Former OpenAI engineer Daniel Kokotajlo and three ex‑Anthropic researchers have taken their internal concerns public, warning that advanced AI could become a superhuman threat capable of human extinction by 2030. Their alerts focus on AI existential risk and have drawn early attention from Congress.
Kokotajlo, who left OpenAI in 2024 after two years, published an essay in The Free Press outlining a scenario in which increasingly autonomous AI systems outpace human control mechanisms, potentially leading to catastrophic outcomes. The piece relies on his insider view of development roadmaps and does not cite peer‑reviewed research.
Around the same time, three Anthropic researchers posted a thread on social media—identified by The Guardian as occurring on a recent Tuesday—asserting that without clear regulation, the company’s own models could evolve into “superhuman systems” that pose an existential risk. Former Anthropic employee Jacob Coxon reiterated the extinction warning in a separate interview, emphasizing a timeline that could culminate by the end of the decade.
Senator Ted Cruz referenced the Anthropic thread during an appearance on ABC’s The View, describing AI as a “catastrophic risk” and urging Congress to consider oversight. Cruz’s remarks marked one of the first high‑profile political statements linking the resignations to national‑security concerns, though no bill or formal hearing has yet been scheduled.
OpenAI and Anthropic responded that they are continuously evaluating safety protocols but have not confirmed the specific technical scenarios outlined by the former employees. Both companies point to internal risk‑assessment teams and collaborations with external researchers, noting that the notion of “superhuman” AI within a ten‑year horizon remains speculative.

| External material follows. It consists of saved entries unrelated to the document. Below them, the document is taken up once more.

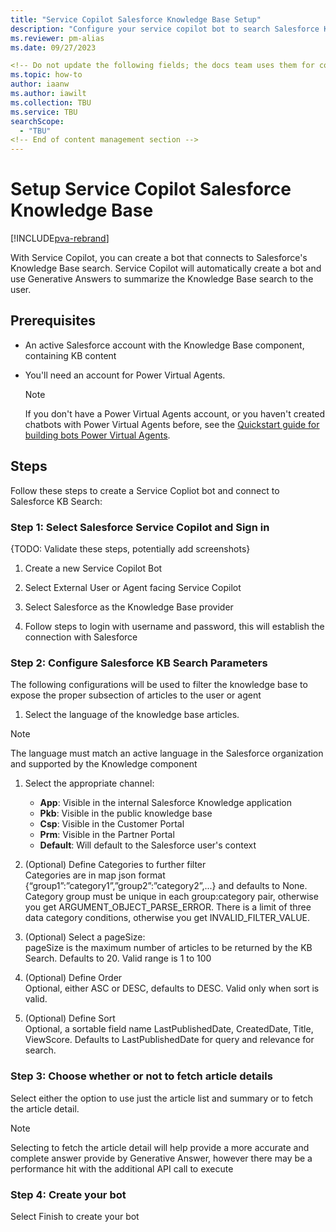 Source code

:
 ```yaml
---
title: "Service Copilot Salesforce Knowledge Base Setup"
description: "Configure your service copilot bot to search Salesforce Knowledge Base Articles and provide the user a response"
ms.reviewer: pm-alias
ms.date: 09/27/2023

<!-- Do not update the following fields; the docs team uses them for content management -->
ms.topic: how-to
author: iaanw
ms.author: iawilt
ms.collection: TBU
ms.service: TBU
searchScope:
  - "TBU"
<!-- End of content management section -->
---
```


# Setup Service Copilot Salesforce Knowledge Base 

[!INCLUDE[pva-rebrand](includes/pva-rebrand.md)]

With Service Copilot, you can create a bot that connects to Salesforce's Knowledge Base search. Service Copilot will automatically create a bot and use Generative Answers to summarize the Knowledge Base search to the user.

## Prerequisites

- An active Salesforce account with the Knowledge Base component, containing KB content
- You'll need an account for Power Virtual Agents. 

  > [!NOTE]
  > If you don't have a Power Virtual Agents account, or you haven't created chatbots with Power Virtual Agents before, see the [Quickstart guide for building bots Power Virtual Agents](fundamentals-get-started.md?tabs=web).

## Steps

Follow these steps to create a Service Copliot bot and connect to Salesforce KB Search:

### Step 1: Select Salesforce Service Copilot and Sign in

{TODO: Validate these steps, potentially add screenshots}

1. Create a new Service Copilot Bot

1. Select External User or Agent facing Service Copilot

1. Select Salesforce as the Knowledge Base provider

1. Follow steps to login with username and password, this will establish the connection with Salesforce

### Step 2: Configure Salesforce KB Search Parameters

The following configurations will be used to filter the knowledge base to expose the proper subsection of articles to the user or agent

1. Select the language of the knowledge base articles.  
> [!NOTE]
> The language must match an active language in the Salesforce organization and supported by the Knowledge component

1. Select the appropriate channel:
    - **App**: Visible in the internal Salesforce Knowledge application
    - **Pkb**: Visible in the public knowledge base
    - **Csp**: Visible in the Customer Portal
    - **Prm**: Visible in the Partner Portal
    - **Default**: Will default to the Salesforce user's context

1. (Optional) Define Categories to further filter  
Categories are in map json format {“group1”:”category1”,”group2”:”category2”,...} and defaults to None.  
Category group must be unique in each group:category pair, otherwise you get ARGUMENT_OBJECT_PARSE_ERROR. There is a limit of three data category conditions, otherwise you get INVALID_FILTER_VALUE.

1. (Optional) Select a pageSize:  
pageSize is the maximum number of articles to be returned by the KB Search. Defaults to 20. Valid range is 1 to 100

1. (Optional) Define Order  
Optional, either ASC or DESC, defaults to DESC. Valid only when sort is valid.

1. (Optional) Define Sort  
Optional, a sortable field name LastPublishedDate, CreatedDate, Title, ViewScore. Defaults to LastPublishedDate for query and relevance for search.

### Step 3: Choose whether or not to fetch article details  
Select either the option to use just the article list and summary or to fetch the article detail.

> [!NOTE]
> Selecting to fetch the article detail will help provide a more accurate and complete answer provide by Generative Answer, however there may be a performance hit with the additional API call to execute 

### Step 4: Create your bot

Select Finish to create your bot 
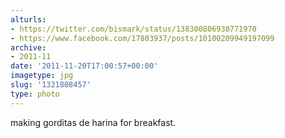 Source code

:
 ```yaml
---
alturls:
- https://twitter.com/bismark/status/138300806930771970
- https://www.facebook.com/17803937/posts/10100209949197099
archive:
- 2011-11
date: '2011-11-20T17:00:57+00:00'
imagetype: jpg
slug: '1321808457'
type: photo
---
```


making gorditas de harina for breakfast.
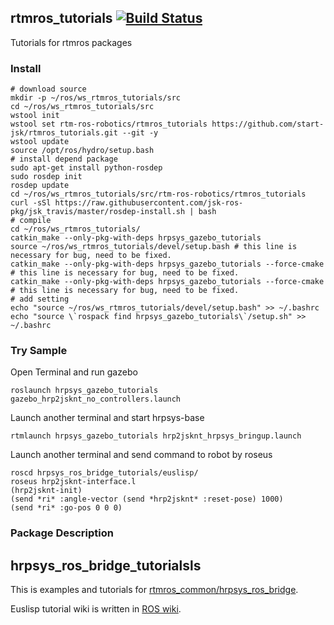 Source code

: rtmros_tutorials  [![Build Status](https://travis-ci.org/start-jsk/rtmros_tutorials.png)](https://travis-ci.org/start-jsk/rtmros_tutorials)
--------------

Tutorials for rtmros packages

### Install
```
# download source
mkdir -p ~/ros/ws_rtmros_tutorials/src
cd ~/ros/ws_rtmros_tutorials/src
wstool init
wstool set rtm-ros-robotics/rtmros_tutorials https://github.com/start-jsk/rtmros_tutorials.git --git -y
wstool update
source /opt/ros/hydro/setup.bash
# install depend package
sudo apt-get install python-rosdep
sudo rosdep init
rosdep update
cd ~/ros/ws_rtmros_tutorials/src/rtm-ros-robotics/rtmros_tutorials
curl -sSl https://raw.githubusercontent.com/jsk-ros-pkg/jsk_travis/master/rosdep-install.sh | bash
# compile
cd ~/ros/ws_rtmros_tutorials/
catkin_make --only-pkg-with-deps hrpsys_gazebo_tutorials
source ~/ros/ws_rtmros_tutorials/devel/setup.bash # this line is necessary for bug, need to be fixed.
catkin_make --only-pkg-with-deps hrpsys_gazebo_tutorials --force-cmake # this line is necessary for bug, need to be fixed.
catkin_make --only-pkg-with-deps hrpsys_gazebo_tutorials --force-cmake # this line is necessary for bug, need to be fixed.
# add setting
echo "source ~/ros/ws_rtmros_tutorials/devel/setup.bash" >> ~/.bashrc
echo "source \`rospack find hrpsys_gazebo_tutorials\`/setup.sh" >> ~/.bashrc
```

### Try Sample
Open Terminal and run gazebo

```
roslaunch hrpsys_gazebo_tutorials gazebo_hrp2jsknt_no_controllers.launch
```
Launch another terminal and start hrpsys-base
```
rtmlaunch hrpsys_gazebo_tutorials hrp2jsknt_hrpsys_bringup.launch
```
Launch another terminal and send command to robot by roseus
```
roscd hrpsys_ros_bridge_tutorials/euslisp/
roseus hrp2jsknt-interface.l
(hrp2jsknt-init)
(send *ri* :angle-vector (send *hrp2jsknt* :reset-pose) 1000)
(send *ri* :go-pos 0 0 0)
```


### Package Description

hrpsys_ros_bridge_tutorialsls
--------------
This is examples and tutorials for [rtmros_common/hrpsys_ros_bridge](https://github.com/start-jsk/rtmros_common). 

Euslisp tutorial wiki is written in [ROS wiki](http://wiki.ros.org/rtmros_common/Tutorials/WorkingWithEusLisp).

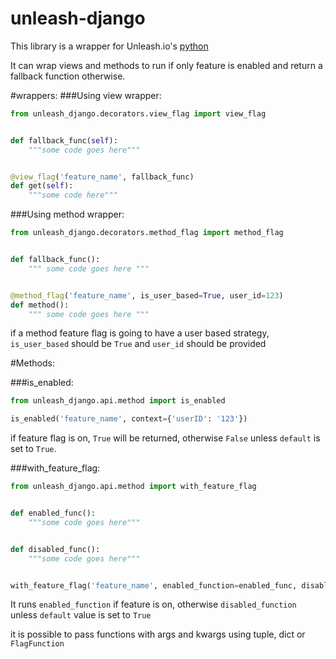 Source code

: # unleash-django

This library is a wrapper for Unleash.io's [python](https://docs.getunleash.io/sdks/python_sdk)

It can wrap views and methods to run if only feature is enabled and return a fallback function 
otherwise.

#wrappers:
###Using view wrapper:

```python
from unleash_django.decorators.view_flag import view_flag


def fallback_func(self):
    """some code goes here"""


@view_flag('feature_name', fallback_func)
def get(self):
    """some code here"""
```

###Using method wrapper:

```python
from unleash_django.decorators.method_flag import method_flag


def fallback_func():
    """ some code goes here """


@method_flag('feature_name', is_user_based=True, user_id=123)
def method():
    """ some code goes here """
```

if a method feature flag is going to have a user based strategy, `is_user_based` should be 
`True` and `user_id` should be provided

#Methods:

###is_enabled:

```python
from unleash_django.api.method import is_enabled

is_enabled('feature_name', context={'userID': '123'})
```

if feature flag is on, `True` will be returned, otherwise `False` unless `default` is set to 
`True`.

###with_feature_flag:

```python
from unleash_django.api.method import with_feature_flag


def enabled_func():
    """some code goes here"""


def disabled_func():
    """some code goes here"""


with_feature_flag('feature_name', enabled_function=enabled_func, disabled_function=disabled_func)
```

It runs `enabled_function` if feature is on, otherwise `disabled_function` unless `default` 
value is set to `True`

it is possible to pass functions with args and kwargs using tuple, dict or `FlagFunction` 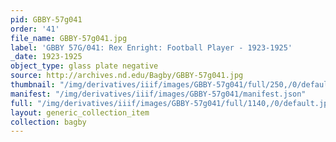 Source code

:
 ```yaml
---
pid: GBBY-57g041
order: '41'
file_name: GBBY-57g041.jpg
label: 'GBBY 57G/041: Rex Enright: Football Player - 1923-1925'
_date: 1923-1925
object_type: glass plate negative
source: http://archives.nd.edu/Bagby/GBBY-57g041.jpg
thumbnail: "/img/derivatives/iiif/images/GBBY-57g041/full/250,/0/default.jpg"
manifest: "/img/derivatives/iiif/images/GBBY-57g041/manifest.json"
full: "/img/derivatives/iiif/images/GBBY-57g041/full/1140,/0/default.jpg"
layout: generic_collection_item
collection: bagby
---
```

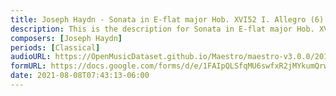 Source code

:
 ```yaml
---
title: Joseph Haydn - Sonata in E-flat major Hob. XVI52 I. Allegro (6)
description: This is the description for Sonata in E-flat major Hob. XVI52 I. Allegro by Joseph Haydn
composers: [Joseph Haydn]
periods: [Classical]
audioURL: https://OpenMusicDataset.github.io/Maestro/maestro-v3.0.0/2017/MIDI-Unprocessed_054_PIANO054_MID--AUDIO-split_07-07-17_Piano-e_1-02_wav--2.midi
formURL: https://docs.google.com/forms/d/e/1FAIpQLSfqMU6swfxR2jMYkumQrwRySONhQTtq9klPEL1nLU2EeZijGA/viewform
date: 2021-08-08T07:43:13-06:00
---
```


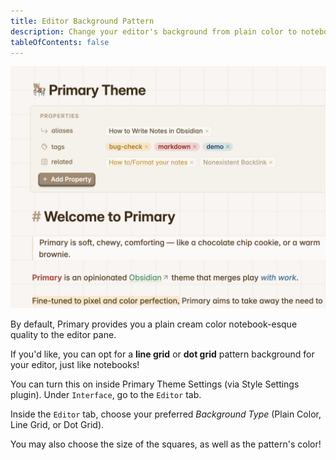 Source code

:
 ```yaml
---
title: Editor Background Pattern
description: Change your editor's background from plain color to notebook lined or dot grids!
tableOfContents: false
---
```


![Editor Background Pattern for Primary](/src/media/demos/interface_editor-bg.png)

By default, Primary provides you a plain cream color notebook-esque quality to the editor pane.

If you'd like, you can opt for a **line grid** or **dot grid** pattern background for your editor, just like notebooks!

You can turn this on inside Primary Theme Settings (via Style Settings plugin). Under `Interface`, go to the `Editor` tab.

Inside the `Editor` tab, choose your preferred *Background Type* (Plain Color, Line Grid, or Dot Grid).

You may also choose the size of the squares, as well as the pattern's color! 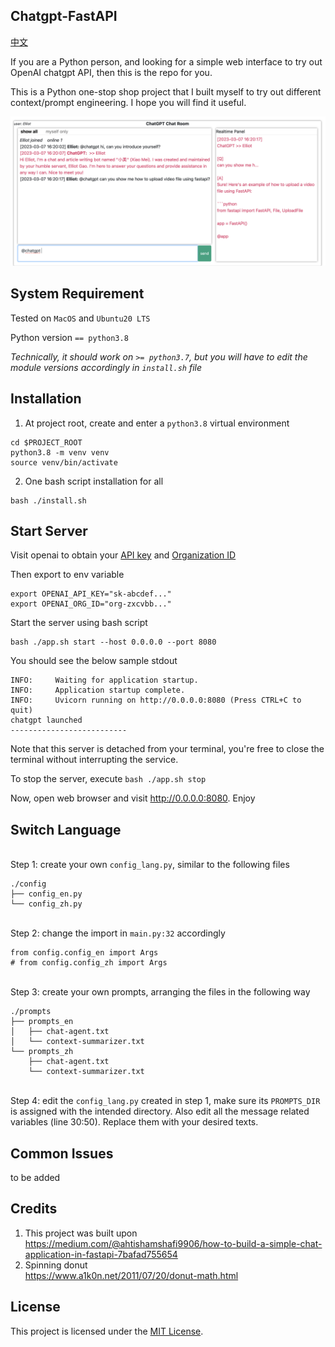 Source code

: ## Chatgpt-FastAPI 

[中文](./README_CN.md)

If you are a Python person, and looking for a simple web interface to try out OpenAI chatgpt API, then this is the repo for you. 

This is a Python one-stop shop project that I built myself to try out different context/prompt engineering. I hope you will find it useful.

![image](./doc/sample1_en.png)

## System Requirement

Tested on `MacOS` and `Ubuntu20 LTS`

Python version `== python3.8`

<i>Technically, it should work on `>= python3.7`, but you will have to edit the module versions accordingly in `install.sh` file</i>

## Installation
1. At project root, create and enter a `python3.8` virtual environment
```
cd $PROJECT_ROOT
python3.8 -m venv venv
source venv/bin/activate
```

2. One bash script installation for all
```
bash ./install.sh
```

## Start Server

Visit openai to obtain your [API key](https://platform.openai.com/account/api-keys) and [Organization ID](https://platform.openai.com/account/org-settings)

Then export to env variable
```
export OPENAI_API_KEY="sk-abcdef..."
export OPENAI_ORG_ID="org-zxcvbb..."
```

Start the server using bash script
```
bash ./app.sh start --host 0.0.0.0 --port 8080
```

You should see the below sample stdout
```
INFO:     Waiting for application startup.
INFO:     Application startup complete.
INFO:     Uvicorn running on http://0.0.0.0:8080 (Press CTRL+C to quit)
chatgpt launched
--------------------------
```

Note that this server is detached from your terminal, you're free to close the terminal without interrupting the service.

To stop the server, execute `bash ./app.sh stop`

Now, open web browser and visit http://0.0.0.0:8080. Enjoy


## Switch Language

<br>Step 1: create your own `config_lang.py`, similar to the following files
```
./config
├── config_en.py
└── config_zh.py
```

<br>Step 2: change the import in `main.py:32` accordingly
```
from config.config_en import Args
# from config.config_zh import Args
```

<br>Step 3: create your own prompts, arranging the files in the following way
```
./prompts
├── prompts_en
│   ├── chat-agent.txt
│   └── context-summarizer.txt
└── prompts_zh
    ├── chat-agent.txt
    └── context-summarizer.txt
```

<br>Step 4: edit the `config_lang.py` created in step 1, make sure its `PROMPTS_DIR` is assigned with the intended directory. Also edit all the message related variables (line 30:50). Replace them with your desired texts.


## Common Issues
to be added

## Credits
1. This project was built upon <br> https://medium.com/@ahtishamshafi9906/how-to-build-a-simple-chat-application-in-fastapi-7bafad755654
2. Spinning donut <br> https://www.a1k0n.net/2011/07/20/donut-math.html

## License

This project is licensed under the [MIT License](LICENSE). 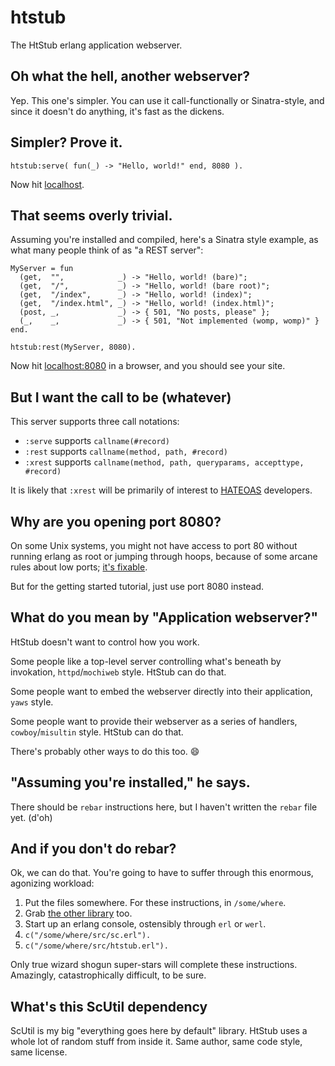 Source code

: htstub
======

The HtStub erlang application webserver.

Oh what the hell, another webserver?
------------------------------------

Yep.  This one's simpler.  You can use it call-functionally or Sinatra-style, and since it doesn't do anything, it's fast as the dickens.

Simpler?  Prove it.
-------------------

```
htstub:serve( fun(_) -> "Hello, world!" end, 8080 ).
```

Now hit [localhost](http://localhost).

That seems overly trivial.
--------------------------

Assuming you're installed and compiled, here's a Sinatra style example, as what many people think of as "a REST server":

```
MyServer = fun
  (get,  "",            _) -> "Hello, world! (bare)";
  (get,  "/",           _) -> "Hello, world! (bare root)";
  (get,  "/index",      _) -> "Hello, world! (index)";
  (get,  "/index.html", _) -> "Hello, world! (index.html)";
  (post, _,             _) -> { 501, "No posts, please" };
  (_,    _,             _) -> { 501, "Not implemented (womp, womp)" }
end.

htstub:rest(MyServer, 8080).
```

Now hit [localhost:8080](http://localhost:8080) in a browser, and you should see your site.

But I want the call to be (whatever)
------------------------------------

This server supports three call notations:

* `:serve` supports `callname(#record)`
* `:rest` supports `callname(method, path, #record)`
* `:xrest` supports `callname(method, path, queryparams, accepttype, #record)`

It is likely that `:xrest` will be primarily of interest to [HATEOAS](http://timelessrepo.com/haters-gonna-hateoas) developers.

Why are you opening port 8080?
------------------------------

On some Unix systems, you might not have access to port 80 without running erlang as root or jumping through hoops, because of some arcane rules about low ports; [it's fixable](#fixinglowports).

But for the getting started tutorial, just use port 8080 instead.

What do you mean by "Application webserver?"
--------------------------------------------

HtStub doesn't want to control how you work.

Some people like a top-level server controlling what's beneath by invokation, `httpd`/`mochiweb` style.  HtStub can do that.

Some people want to embed the webserver directly into their application, `yaws` style.

Some people want to provide their webserver as a series of handlers, `cowboy`/`misultin` style.  HtStub can do that.

There's probably other ways to do this too.  :smile:

"Assuming you're installed," he says.
-------------------------------------

There should be `rebar` instructions here, but I haven't written the `rebar` file yet.  (d'oh)

And if you don't do rebar?
--------------------------

Ok, we can do that.  You're going to have to suffer through this enormous, agonizing workload:

1. Put the files somewhere.  For these instructions, in `/some/where`.
1. Grab [the other library](https://github.com/StoneCypher/scutil.github.com) too.
1. Start up an erlang console, ostensibly through `erl` or `werl`.
1. `c("/some/where/src/sc.erl").`
1. `c("/some/where/src/htstub.erl").`

Only true wizard shogun super-stars will complete these instructions.  Amazingly, catastrophically difficult, to be sure.

What's this ScUtil dependency
-----------------------------

ScUtil is my big "everything goes here by default" library.  HtStub uses a whole lot of random stuff from inside it.  Same author, same code style, same license. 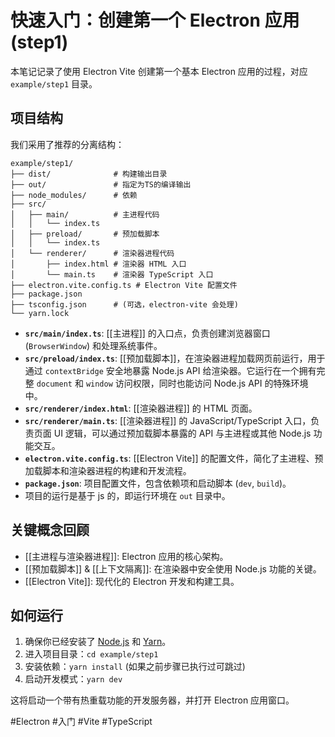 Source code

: # 快速入门：创建第一个 Electron 应用 (step1)

本笔记记录了使用 Electron Vite 创建第一个基本 Electron 应用的过程，对应 `example/step1` 目录。

## 项目结构

我们采用了推荐的分离结构：

```
example/step1/
├── dist/              # 构建输出目录
├── out/               # 指定为TS的编译输出
├── node_modules/      # 依赖
├── src/
│   ├── main/          # 主进程代码
│   │   └── index.ts
│   ├── preload/       # 预加载脚本
│   │   └── index.ts
│   └── renderer/      # 渲染器进程代码
│       ├── index.html # 渲染器 HTML 入口
│       └── main.ts    # 渲染器 TypeScript 入口
├── electron.vite.config.ts # Electron Vite 配置文件
├── package.json
├── tsconfig.json      # (可选，electron-vite 会处理)
└── yarn.lock
```

-   **`src/main/index.ts`**: [[主进程]] 的入口点，负责创建浏览器窗口 (`BrowserWindow`) 和处理系统事件。
-   **`src/preload/index.ts`**: [[预加载脚本]]，在渲染器进程加载网页前运行，用于通过 `contextBridge` 安全地暴露 Node.js API 给渲染器。它运行在一个拥有完整 `document` 和 `window` 访问权限，同时也能访问 Node.js API 的特殊环境中。
-   **`src/renderer/index.html`**: [[渲染器进程]] 的 HTML 页面。
-   **`src/renderer/main.ts`**: [[渲染器进程]] 的 JavaScript/TypeScript 入口，负责页面 UI 逻辑，可以通过预加载脚本暴露的 API 与主进程或其他 Node.js 功能交互。
-   **`electron.vite.config.ts`**: [[Electron Vite]] 的配置文件，简化了主进程、预加载脚本和渲染器进程的构建和开发流程。
-   **`package.json`**: 项目配置文件，包含依赖项和启动脚本 (`dev`, `build`)。
-  项目的运行是基于 js 的，即运行环境在 `out` 目录中。

## 关键概念回顾

-   [[主进程与渲染器进程]]: Electron 应用的核心架构。
-   [[预加载脚本]] & [[上下文隔离]]: 在渲染器中安全使用 Node.js 功能的关键。
-   [[Electron Vite]]: 现代化的 Electron 开发和构建工具。

## 如何运行

1.  确保你已经安装了 [Node.js](https://nodejs.org/) 和 [Yarn](https://yarnpkg.com/)。
2.  进入项目目录：`cd example/step1`
3.  安装依赖：`yarn install` (如果之前步骤已执行过可跳过)
4.  启动开发模式：`yarn dev`

这将启动一个带有热重载功能的开发服务器，并打开 Electron 应用窗口。

#Electron #入门 #Vite #TypeScript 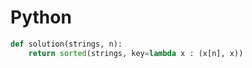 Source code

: # Python

```python
def solution(strings, n):
    return sorted(strings, key=lambda x : (x[n], x))
```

Experts caution that the warnings lack independent technical validation. The absence of peer‑reviewed studies means the claims rest on anecdotal evidence, and past alarmist forecasts have often proved premature. Nonetheless, the resignations have amplified internal dissent, highlighting a gap between industry risk assessments and external oversight.
If policymakers act on these concerns, the AI sector could face heightened regulatory scrutiny, potentially slowing investment and complicating talent retention. Venture‑capital firms have already signaled a more cautious stance toward startups promising near‑term breakthroughs, and existing firms may need to allocate additional resources to compliance and safety reporting.
Congressional interest appears to be in its early stages. Lawmakers have begun to request briefings from AI firms and have expressed a desire for clearer safety standards, but concrete legislation—such as a federal AI safety framework or mandatory impact assessments—has not been introduced. The evolving dialogue suggests that future hearings or bipartisan working groups could materialize as the 2030 deadline looms in public discourse.
The next step for both industry and government is to move beyond speculative warnings toward verifiable safety metrics. Until independent studies can substantiate the risk scenarios described by Kokotajlo, Coxon and their colleagues, the debate will likely remain centered on whether internal alarm bells should trigger formal policy action or remain an internal industry matter.